**To do**
Repeat nothing but the lines below running from the one containing "cannot believe she" to the one containing "But perhaps it'd". Keep both end lines.

■ ■ ■ ■ ■

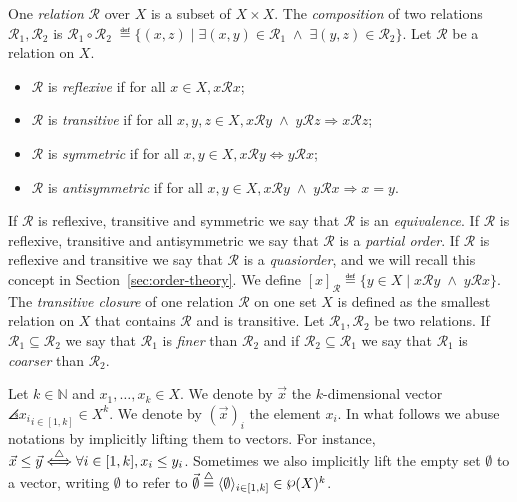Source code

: One \emph{relation} $\mathscr{R}$ over $X$ is a subset of $X \times X$.
The \emph{composition} of two relations $\mathscr{R}_1,\mathscr{R}_2$ is
$\mathscr{R}_1 \circ \mathscr{R}_2 \; \eqdef \{(x,z) \;|\; \exists (x,y) \in \mathord{\mathscr{R}_1}\; \wedge \; \exists (y,z) \in \mathord{\mathscr{R}_2  }\}$.
Let $\mathscr{R}$ be a relation on $X$.
\begin{itemize}
\item $\mathscr{R}$ is \emph{reflexive} if for all $x \in X, x \mathscr{R} x$;
\item $\mathscr{R}$ is \emph{transitive} if for all $x,y,z \in X, x \mathscr{R} y \; \wedge \; y \mathscr{R} z \Longrightarrow x \mathscr{R} z$;
\item $\mathscr{R}$ is \emph{symmetric} if for all $x,y \in X, x \mathscr{R} y \Longleftrightarrow y \mathscr{R} x$;
\item $\mathscr{R}$ is \emph{antisymmetric} if for all $x,y \in X, x \mathscr{R} y \; \wedge \; y \mathscr{R} x \Longrightarrow x = y$.
\end{itemize}

If $\mathscr{R}$ is reflexive, transitive and symmetric we say that $\mathscr{R}$ is an \emph{equivalence}.
If $\mathscr{R}$ is reflexive, transitive and antisymmetric we say that
$\mathscr{R}$ is a \emph{partial order}.
If $\mathscr{R}$ is reflexive and transitive we say that $\mathscr{R}$ is a
\emph{quasiorder}, and we will recall this concept in Section~\ref{sec:order-theory}.
We define $[x]_{\mathscr{R}} \eqdef \{y \in X \;|\; x \mathscr{R} y \; \wedge \; y \mathscr{R} x\}$.
The \emph{transitive closure} of one relation $\mathscr{R}$ on one set $X$
is defined as the
smallest relation on $X$ that contains $\mathscr{R}$ and is transitive.
Let $\mathscr{R}_1,\mathscr{R}_2$ be two relations.
If $\mathord{\mathscr{R}_1} \subseteq \mathord{\mathscr{R}_2}$ we say that $\mathscr{R}_1$ is \emph{finer} than $\mathscr{R}_2$
and if $\mathord{\mathscr{R}_2} \subseteq \mathord{\mathscr{R}_1}$  we say that $\mathscr{R}_1$ is \emph{coarser} than $\mathscr{R}_2$.

Let $k \in \mathbb{N}$ and $x_1, \dots, x_k \in X$.
We denote by $\vec{x}$ the $k$-dimensional vector $\angles{x_i}_{i \in [1,k]} \in X^k$.
We denote by $(\vec{x})_i$ the element $x_i$.
In what follows we abuse notations by implicitly lifting them to vectors.
For instance, $\vec{x} \leq \vec{y} \overset{\triangle}{\Longleftrightarrow} \forall i \in [1,k], x_i \leq y_i$.
Sometimes we also implicitly lift the empty set $\emptyset$ to a vector,
writing $\emptyset$ to refer to
$\vec{\emptyset} \eqdef \angles{\emptyset}_{i \in [1,k]} \in \powerset(X)^k$.

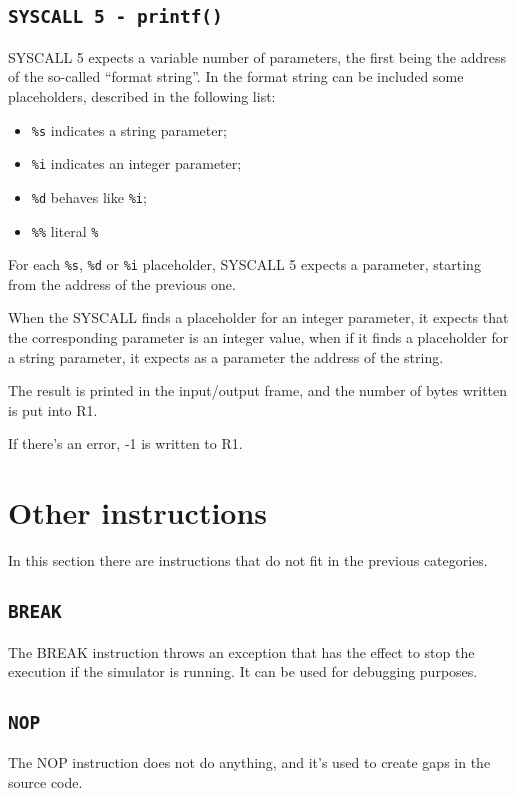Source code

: \documentclass[12pt]{report}
\begin{document}
\subsection{\texttt{SYSCALL 5 - printf()}}
SYSCALL 5 expects a variable number of parameters, the first being the address
of the so-called ``format string''. In the format string can be included some
placeholders, described in the following list:
\begin{itemize}
	\item \texttt{\%s} indicates a string parameter;
	\item \texttt{\%i} indicates an integer parameter;
	\item \texttt{\%d} behaves like \texttt{\%i};
	\item \texttt{\%\%} literal \texttt{\%}
\end{itemize}

For each \texttt{\%s}, \texttt{\%d} or \texttt{\%i} placeholder, SYSCALL 5
expects a parameter, starting from the address of the previous one.

When the SYSCALL finds a placeholder for an integer parameter, it expects that
the corresponding parameter is an integer value, when if it finds a placeholder
for a string parameter, it expects as a parameter the address of the string.

The result is printed in the input/output frame, and the number of bytes
written is put into R1.

If there's an error, -1 is written to R1.

\section{Other instructions}
In this section there are instructions that do not fit in the previous 
categories.
\subsection{\texttt{BREAK}}
The BREAK instruction throws an exception that has the effect to stop the
execution if the simulator is running. It can be used for debugging purposes.

\subsection{\texttt{NOP}}
The NOP instruction does not do anything, and it's used to create gaps in the
source code.
\end{document}
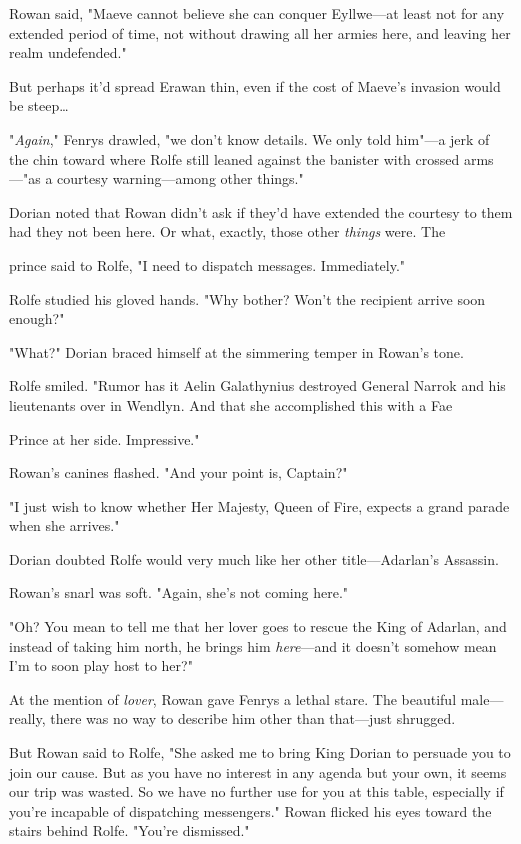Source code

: Rowan said, "Maeve cannot believe she can conquer Eyllwe---at least not for any extended period of time, not without drawing all her armies here, and leaving her realm undefended."

But perhaps it'd spread Erawan thin, even if the cost of Maeve's invasion would be steep\ldots{}

"\emph{Again}," Fenrys drawled, "we don't know details. We only told him"---a jerk of the chin toward where Rolfe still leaned against the banister with crossed arms---"as a courtesy warning---among other things."

Dorian noted that Rowan didn't ask if they'd have extended the courtesy to them had they not been here. Or what, exactly, those other
\emph{things} were. The

prince said to Rolfe, "I need to dispatch messages. Immediately."

Rolfe studied his gloved hands. "Why bother? Won't the recipient arrive soon enough?"

"What?" Dorian braced himself at the simmering temper in Rowan's tone.

Rolfe smiled. "Rumor has it Aelin Galathynius destroyed General Narrok and his lieutenants over in Wendlyn. And that she accomplished this with a Fae

Prince at her side. Impressive."

Rowan's canines flashed. "And your point is, Captain?"

"I just wish to know whether Her Majesty, Queen of Fire, expects a grand parade when she arrives."

Dorian doubted Rolfe would very much like her other title---Adarlan's Assassin.

Rowan's snarl was soft. "Again, she's not coming here."

"Oh? You mean to tell me that her lover goes to rescue the King of Adarlan, and instead of taking him north, he brings him
\emph{here}---and it doesn't somehow mean I'm to soon play host to her?"

At the mention of \emph{lover}, Rowan gave Fenrys a lethal stare. The beautiful male---really, there was no way to describe him other than that---just shrugged.

But Rowan said to Rolfe, "She asked me to bring King Dorian to persuade you to join our cause. But as you have no interest in any agenda but your own, it seems our trip was wasted. So we have no further use for you at this table, especially if you're incapable of dispatching messengers." Rowan flicked his eyes toward the stairs behind Rolfe. "You're dismissed."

■ ■ ■ ■ ■

**Task answer**
: Rowan said, "Maeve cannot believe she can conquer Eyllwe---at least not for any extended period of time, not without drawing all her armies here, and leaving her realm undefended."

But perhaps it'd spread Erawan thin, even if the cost of Maeve's invasion would be steep\ldots{}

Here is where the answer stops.